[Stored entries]
┄┄┄┄┄┄

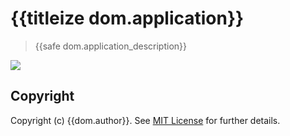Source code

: # {{titleize dom.application}}

> {{safe dom.application_description}}

![](./screenshot.png)

## Copyright

Copyright (c) {{dom.author}}. See [MIT License](LICENSE.txt) for further details.
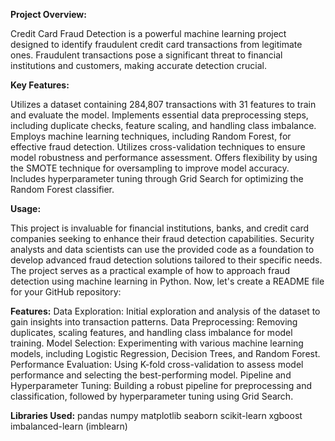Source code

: **Project Overview:**

Credit Card Fraud Detection is a powerful machine learning project designed to identify fraudulent credit card transactions from legitimate ones. Fraudulent transactions pose a significant threat to financial institutions and customers, making accurate detection crucial.

**Key Features:**

Utilizes a dataset containing 284,807 transactions with 31 features to train and evaluate the model.
Implements essential data preprocessing steps, including duplicate checks, feature scaling, and handling class imbalance.
Employs machine learning techniques, including Random Forest, for effective fraud detection.
Utilizes cross-validation techniques to ensure model robustness and performance assessment.
Offers flexibility by using the SMOTE technique for oversampling to improve model accuracy.
Includes hyperparameter tuning through Grid Search for optimizing the Random Forest classifier.

**Usage:**

This project is invaluable for financial institutions, banks, and credit card companies seeking to enhance their fraud detection capabilities.
Security analysts and data scientists can use the provided code as a foundation to develop advanced fraud detection solutions tailored to their specific needs.
The project serves as a practical example of how to approach fraud detection using machine learning in Python.
Now, let's create a README file for your GitHub repository:

**Features:**
Data Exploration: Initial exploration and analysis of the dataset to gain insights into transaction patterns.
Data Preprocessing: Removing duplicates, scaling features, and handling class imbalance for model training.
Model Selection: Experimenting with various machine learning models, including Logistic Regression, Decision Trees, and Random Forest.
Performance Evaluation: Using K-fold cross-validation to assess model performance and selecting the best-performing model.
Pipeline and Hyperparameter Tuning: Building a robust pipeline for preprocessing and classification, followed by hyperparameter tuning using Grid Search.

**Libraries Used:**
pandas
numpy
matplotlib
seaborn
scikit-learn
xgboost
imbalanced-learn (imblearn)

┄┄┄┄┄┄

Print only the lines running from the one with "Includes hyperparameter tuning" to the final line of the data above, each exactly as it appears.

ANSWER SPACE ▸
Includes hyperparameter tuning through Grid Search for optimizing the Random Forest classifier.

**Usage:**

This project is invaluable for financial institutions, banks, and credit card companies seeking to enhance their fraud detection capabilities.
Security analysts and data scientists can use the provided code as a foundation to develop advanced fraud detection solutions tailored to their specific needs.
The project serves as a practical example of how to approach fraud detection using machine learning in Python.
Now, let's create a README file for your GitHub repository:

**Features:**
Data Exploration: Initial exploration and analysis of the dataset to gain insights into transaction patterns.
Data Preprocessing: Removing duplicates, scaling features, and handling class imbalance for model training.
Model Selection: Experimenting with various machine learning models, including Logistic Regression, Decision Trees, and Random Forest.
Performance Evaluation: Using K-fold cross-validation to assess model performance and selecting the best-performing model.
Pipeline and Hyperparameter Tuning: Building a robust pipeline for preprocessing and classification, followed by hyperparameter tuning using Grid Search.

**Libraries Used:**
pandas
numpy
matplotlib
seaborn
scikit-learn
xgboost
imbalanced-learn (imblearn)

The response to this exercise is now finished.